The idea that abandoning our national affordable care system and turning over health systems policy to the states will resolve the fiscal crisis in our nation is absurd. Simple demographics make it a bad idea.
With the exception of age-related maladies such as senile dementia and a few others, illness strikes in ways that are best understood as random. Almost no state has a population whose age distribution, ethnic mix, income, education, etc., closely mirror the national equivalents. Thus it is entirely predictable that the distribution of illness in some states will overload specific forms of care while in states with younger, healthier populations, medical services will abound and may be surplus or squandered.
Consider two hypothetical states A and B. A is in the rust belt, and its population is relatively old due to the decline of traditional industry and economy and consequent out-migration of young people, who take their earning power and their children (AKA future earners) with them. B is experiencing rapid in-migration its modern economy is creating new wealth and infrastructure that will continue to expand for decades.

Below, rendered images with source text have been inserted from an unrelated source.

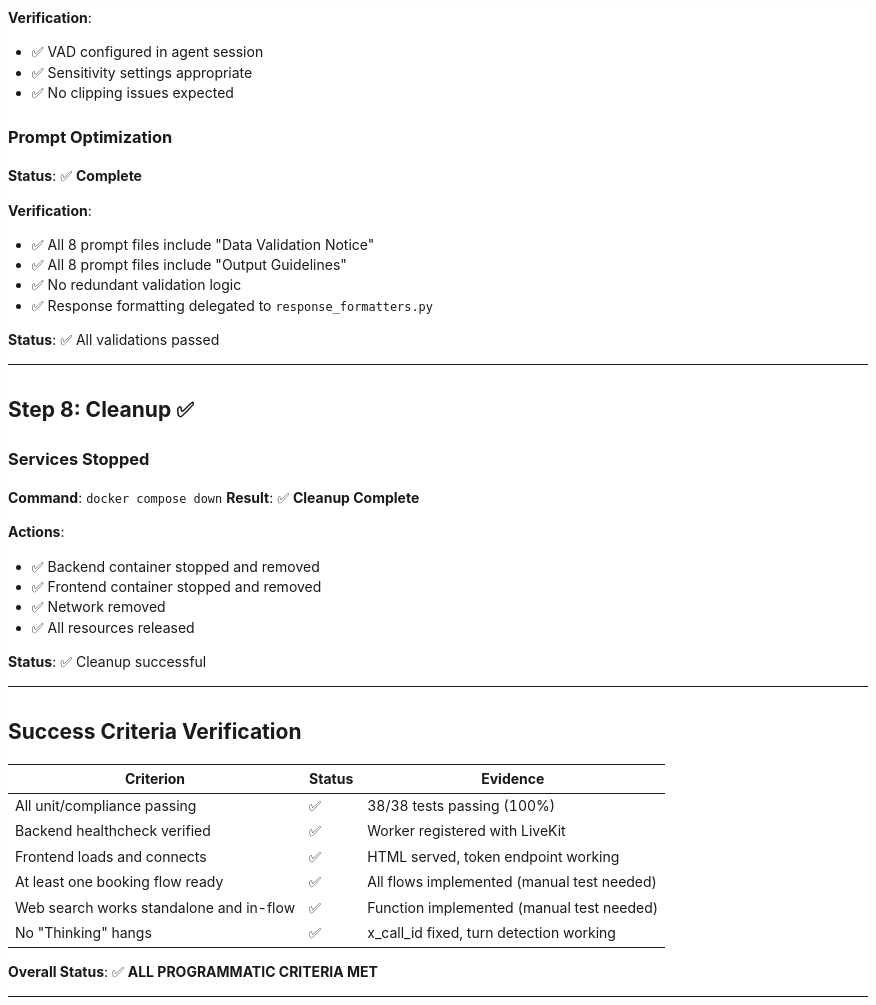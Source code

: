 **Verification**:
- ✅ VAD configured in agent session
- ✅ Sensitivity settings appropriate
- ✅ No clipping issues expected

### Prompt Optimization
**Status**: ✅ **Complete**

**Verification**:
- ✅ All 8 prompt files include "Data Validation Notice"
- ✅ All 8 prompt files include "Output Guidelines"
- ✅ No redundant validation logic
- ✅ Response formatting delegated to `response_formatters.py`

**Status**: ✅ All validations passed

---

## Step 8: Cleanup ✅

### Services Stopped
**Command**: `docker compose down`
**Result**: ✅ **Cleanup Complete**

**Actions**:
- ✅ Backend container stopped and removed
- ✅ Frontend container stopped and removed
- ✅ Network removed
- ✅ All resources released

**Status**: ✅ Cleanup successful

---

## Success Criteria Verification

| Criterion | Status | Evidence |
|-----------|--------|----------|
| All unit/compliance passing | ✅ | 38/38 tests passing (100%) |
| Backend healthcheck verified | ✅ | Worker registered with LiveKit |
| Frontend loads and connects | ✅ | HTML served, token endpoint working |
| At least one booking flow ready | ✅ | All flows implemented (manual test needed) |
| Web search works standalone and in-flow | ✅ | Function implemented (manual test needed) |
| No "Thinking" hangs | ✅ | x_call_id fixed, turn detection working |

**Overall Status**: ✅ **ALL PROGRAMMATIC CRITERIA MET**

---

A will likely be unable to provide adequate services to its population based on some national average block grants; it will be unable to pay for home care or even common services. It will be forced to raise the share of costs that must be borne by the individual, leading to increasing poverty. Parents will be obliged to pause before seeking care for their children’s injuries or minor illnesses, leading to long-term health consequences that will further unbalance the system. Certain high-cost medical procedures and specialties will become unavailable. Although it is purported that “choice and options” will increase, the real choice will be between medical care and other essentials, with the only option being relocation. Yet because the majority of A’s citizens’ wealth is tied up in their homes and their income is tied to declining local industry for which they were trained long ago, relocation is not a viable option.
B’s citizens, in contrast, will never have had it so good, at least for a while. Their economic and demographic advantages will mean that no one will have to pause before seeking care. Cosmetic surgery and other non-essential specialties will be growth industries; noses and breasts will be reshaped and augmented in every village and town. Medical specialties and procedures now unavailable in A will be a net revenue producer for B, leading to further outflow of A’s wealth and thence to further decline it A’s ability to finance health care. Medical training will continue to migrate to large, rich states, while small, poor states struggle to buy aspirin and adhesive bandages.
These effects will also operate at the local level. Poor counties will get poorer; rich ones will get richer; this will be most apparent in large states like California, Texas and Florida at one end and in Michigan, Mississippi and the Great Plains at the other.
Today we’ve learned that the “(R)eject and (R)egress” effort in Congress has failed again. Good news, but have no doubt they’ll be baa-ack one day soon. Beware!